Daniel’s response to my previous entry was well thought out. I am perhaps overly sensitive to the tools of rhetoric, and the hazards of generalization. Daniel responds that he “just didn’t get” the isolationist spin; I think I clearly noted where I saw that in a previous entry: “Tony Blair, whose determination to bind Britain ever closer to US foreign policy ratchets up the threat to our own cities, will only fuel anti-western sentiment.” What this says, effectively, is that Blair’s support of a war on terrorism is a bad thing because it could cause an escalation of terrorism in Europe. Nice response: the UK has had no part in the unrest in the Middle east EXCEPT by it’s alignment to US policy. The UK has never had anything but humanitarian intentions in its vehement support of Israel since 1945, and would never do anything to raise the ire of the Islamic world except by blindly supporting the US agenda. The policy of the UK has been its own, and it is just as bloody as the agenda of the US. Get real.

Daniel raises the point that he embraced from the article in contrast to my impression: “I just didn’t get this idea from the article. I just hear it saying, “Americans are clueless”, which is hard to refute.” This rhetoric has been prevalent and dominates the commentary of a lot of folks out there. It was never my intent to single Daniel out, many other people also embrace this thinking— it’s just that I like Daniel, and read him more consistently than I read other people. This impression of US culpability needs to be examined closely, and the reaction placed in the proper light.

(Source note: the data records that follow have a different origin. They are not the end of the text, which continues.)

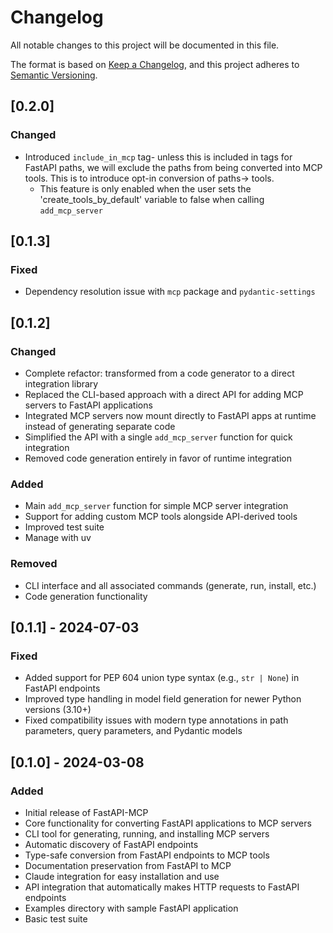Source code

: # Changelog

All notable changes to this project will be documented in this file.

The format is based on [Keep a Changelog](https://keepachangelog.com/en/1.0.0/),
and this project adheres to [Semantic Versioning](https://semver.org/spec/v2.0.0.html).

## [0.2.0]

### Changed

- Introduced `include_in_mcp` tag- unless this is included in tags for FastAPI paths,
  we will exclude the paths from being converted into MCP tools. This is to introduce
  opt-in conversion of paths-> tools.
  - This feature is only enabled when the user sets the 'create_tools_by_default'
    variable to false when calling `add_mcp_server`

## [0.1.3]

### Fixed

- Dependency resolution issue with `mcp` package and `pydantic-settings`

## [0.1.2]

### Changed

- Complete refactor: transformed from a code generator to a direct integration library
- Replaced the CLI-based approach with a direct API for adding MCP servers to FastAPI applications
- Integrated MCP servers now mount directly to FastAPI apps at runtime instead of generating separate code
- Simplified the API with a single `add_mcp_server` function for quick integration
- Removed code generation entirely in favor of runtime integration

### Added

- Main `add_mcp_server` function for simple MCP server integration
- Support for adding custom MCP tools alongside API-derived tools
- Improved test suite
- Manage with uv

### Removed

- CLI interface and all associated commands (generate, run, install, etc.)
- Code generation functionality

## [0.1.1] - 2024-07-03

### Fixed

- Added support for PEP 604 union type syntax (e.g., `str | None`) in FastAPI endpoints
- Improved type handling in model field generation for newer Python versions (3.10+)
- Fixed compatibility issues with modern type annotations in path parameters, query parameters, and Pydantic models

## [0.1.0] - 2024-03-08

### Added

- Initial release of FastAPI-MCP
- Core functionality for converting FastAPI applications to MCP servers
- CLI tool for generating, running, and installing MCP servers
- Automatic discovery of FastAPI endpoints
- Type-safe conversion from FastAPI endpoints to MCP tools
- Documentation preservation from FastAPI to MCP
- Claude integration for easy installation and use
- API integration that automatically makes HTTP requests to FastAPI endpoints
- Examples directory with sample FastAPI application
- Basic test suite
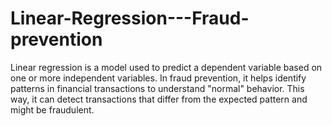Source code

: # Linear-Regression---Fraud-prevention
 Linear regression is a model used to predict a dependent variable based on one or more independent variables. In fraud prevention, it helps identify patterns in financial transactions to understand "normal" behavior. This way, it can detect transactions that differ from the expected pattern and might be fraudulent.
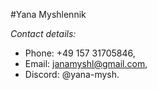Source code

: #Yana Myshlennik

_Contact details:_

- Phone: +49 157 31705846,
- Email: janamyshl@gmail.com,
- Discord: @yana-mysh.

I haven’t seen any editorial crying about the ignorance of the Afghani people, or the Palestinians. How much does a typical European resident know about their country’s foreign policy? I suspect that they are just as clueless as the Americans. Does this make them legitimate targets for terror? I don’t think so. Knowledge is strength. We ALL need to know more about what is going on. I’ve spent a bunch of time the last few days explaining the history of the Middle East to people, who didn’t see this coming. I’ve spent a bunch of time refreshing my memory about these things as well. This must be done, by the World not just by the US. I get sick of all the pointless finger pointing. That was my point. We don’t need to rally round’ the flag; we need to hug each other across the oceans. We need to stop terror.

Other nations have been dealing with it for a long time. The resources that the US can bring to bear on the problem are frightening; like many of the people I’ve read, I’m afraid of trigger happy yahoos shooting in the dark. And I am also afraid that freedom can be the first casualty of overreaction. Everyone I know is asking themselves, “what price are you willing to pay?” There are no quick fixes; hindsight is not the answer.

What is the answer? The only answers I know are the actions of people under pressure. A 6′ 5″ gay rugby player saved some lives. People are pitching in to furnish the relief supplies that are needed. People are pulling together for the most part, learning more about what is facing us. When I say “us” I mean the world. I do not consider our country to be alone in the world, and I resent the implication in the rhetoric of both sides that we should consider ourselves to be alone in a struggle against senseless death everywhere.

Jingoism on any side won’t do it. However, I can remember an old saw (Jefferson I think) that “Eternal vigilance is the price of freedom.” Vigilance, to me, is recognizing the rhetoric of hate wherever it appears, whether it be well meaning liberal exposés of US misdeeds, or the demonization of people or nations in general. We’re all people, as individual and inexplicable as that label is. Creating straw dogs to assuage our enmity is horrific to me. Freedom is at stake, not nationalism. I will stand up for freedom; regardless of the misdeeds of my country and its administrations, I have no choice but to hope that they take a direct and clear course to stop the cruelty. Does this mean reforming foreign policy? Yes, not to concede to threat, but to avoid responding “in kind” to barbaric attack. The response of the US must be direct, precise, and effective. I have not seen any of the “who lil ol’ us?” rhetoric that Daniel speaks of. Instead, I have read many who express a state of shock that this could exist on our own soil. We’ve been dragged into the real world; as a fairly well read guy, I was not as surprised as most. But to cry that the US people are somehow more ignorant than others as to their place in the world, grants an awareness to most of the rest of the world citizens that I think is undeserved. Everyone is in shock, not just the US.

As I revise this to clean up my language, I hear that Cuba is making a gesture of solidarity with the US. If they can bury the hatchet in the name of humanity, anyone can— including the media pundits who scramble to say “the evil US brought it on themselves” Cuba has suffered under unfair draconian trade embargo from us since the 60s, which has damaged many people in this country— including Arkansas farmers. I think most people in Europe are ill-informed about the level of “awareness” among the educated in the US. Awareness is not the problem; the problem is that those in power, in all the countries of the world, don’t care how their game of global chess destroys lives. To blame it on an uninformed citizenry, or their arrogance, only raises the level of hate and isn’t going to change a thing. That’s what bothers me the most. We need more love in the world, not hate. Americans are clueless? Yes, I suppose we are, but we’re in good company.